Could you repeat the listing below exactly while leaving its pictures behind?

*** DATA SUPPLIED Section Begins ***

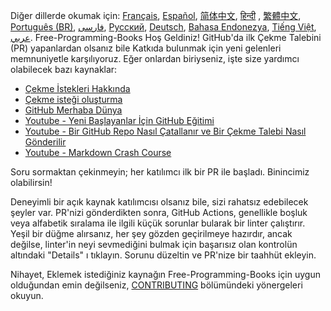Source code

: Diğer dillerde okumak için: [Français](HOWTO-fr.md), [Español](HOWTO-es.md), [简体中文](HOWTO-zh.md), [हिन्दी](HOWTO-hi.md) , [繁體中文](HOWTO-zh_TW.md), [Português (BR)](HOWTO-pt_BR.md), [فارسی](HOWTO-fa_IR.md), [Русский](HOWTO-ru.md), [ Deutsch](HOWTO-de.md), [Bahasa Endonezya](HOWTO-id.md), [Tiếng Việt](HOWTO-vi.md), [عربي](HOWTO-ar.md).
Free-Programming-Books Hoş Geldiniz! GitHub'da ilk Çekme Talebini (PR) yapanlardan olsanız bile Katkıda bulunmak için yeni gelenleri memnuniyetle karşılıyoruz. Eğer onlardan biriyseniz, işte size yardımcı olabilecek bazı kaynaklar:

* [Çekme İstekleri Hakkında](https://help.github.com/articles/about-pull-requests/)
* [Çekme isteği oluşturma](https://docs.github.com/en/free-pro-team@latest/github/collaborating-with-issues-and-pull-requests/creating-a-pull-request)
* [GitHub Merhaba Dünya](https://guides.github.com/activities/hello-world/)
* [Youtube - Yeni Başlayanlar İçin GitHub Eğitimi](https://www.youtube.com/watch?v=0fKg7e37bQE)
* [Youtube - Bir GitHub Repo Nasıl Çatallanır ve Bir Çekme Talebi Nasıl Gönderilir](https://www.youtube.com/watch?v=G1I3HF4YWEw)
* [Youtube - Markdown Crash Course](https://www.youtube.com/watch?v=HUBNt18RFbo)


Soru sormaktan çekinmeyin; her katılımcı ilk bir PR ile başladı. Binincimiz olabilirsin!

Deneyimli bir açık kaynak katılımcısı olsanız bile, sizi rahatsız edebilecek şeyler var. PR'nizi gönderdikten sonra,
GitHub Actions, genellikle boşluk veya alfabetik sıralama ile ilgili küçük sorunlar bularak bir linter çalıştırır. Yeşil bir düğme alırsanız, her şey gözden geçirilmeye hazırdır, ancak değilse, linter'in neyi sevmediğini bulmak için başarısız olan kontrolün altındaki "Details" ı tıklayın. Sorunu düzeltin ve PR'nize bir taahhüt ekleyin.

Nihayet, Eklemek istediğiniz kaynağın Free-Programming-Books için uygun olduğundan emin değilseniz, [CONTRIBUTING](CONTRIBUTING.md) bölümündeki yönergeleri okuyun.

*** DATA SUPPLIED Section Ends ***

▶ **ANSWER BOX**:
Source code

: Diğer dillerde okumak için: [Français](HOWTO-fr.md), [Español](HOWTO-es.md), [简体中文](HOWTO-zh.md), [हिन्दी](HOWTO-hi.md) , [繁體中文](HOWTO-zh_TW.md), [Português (BR)](HOWTO-pt_BR.md), [فارسی](HOWTO-fa_IR.md), [Русский](HOWTO-ru.md), [ Deutsch](HOWTO-de.md), [Bahasa Endonezya](HOWTO-id.md), [Tiếng Việt](HOWTO-vi.md), [عربي](HOWTO-ar.md).
Free-Programming-Books Hoş Geldiniz! GitHub'da ilk Çekme Talebini (PR) yapanlardan olsanız bile Katkıda bulunmak için yeni gelenleri memnuniyetle karşılıyoruz. Eğer onlardan biriyseniz, işte size yardımcı olabilecek bazı kaynaklar:

* [Çekme İstekleri Hakkında](https://help.github.com/articles/about-pull-requests/)
* [Çekme isteği oluşturma](https://docs.github.com/en/free-pro-team@latest/github/collaborating-with-issues-and-pull-requests/creating-a-pull-request)
* [GitHub Merhaba Dünya](https://guides.github.com/activities/hello-world/)
* [Youtube - Yeni Başlayanlar İçin GitHub Eğitimi](https://www.youtube.com/watch?v=0fKg7e37bQE)
* [Youtube - Bir GitHub Repo Nasıl Çatallanır ve Bir Çekme Talebi Nasıl Gönderilir](https://www.youtube.com/watch?v=G1I3HF4YWEw)
* [Youtube - Markdown Crash Course](https://www.youtube.com/watch?v=HUBNt18RFbo)


Soru sormaktan çekinmeyin; her katılımcı ilk bir PR ile başladı. Binincimiz olabilirsin!

Deneyimli bir açık kaynak katılımcısı olsanız bile, sizi rahatsız edebilecek şeyler var. PR'nizi gönderdikten sonra,
GitHub Actions, genellikle boşluk veya alfabetik sıralama ile ilgili küçük sorunlar bularak bir linter çalıştırır. Yeşil bir düğme alırsanız, her şey gözden geçirilmeye hazırdır, ancak değilse, linter'in neyi sevmediğini bulmak için başarısız olan kontrolün altındaki "Details" ı tıklayın. Sorunu düzeltin ve PR'nize bir taahhüt ekleyin.

Nihayet, Eklemek istediğiniz kaynağın Free-Programming-Books için uygun olduğundan emin değilseniz, [CONTRIBUTING](CONTRIBUTING.md) bölümündeki yönergeleri okuyun.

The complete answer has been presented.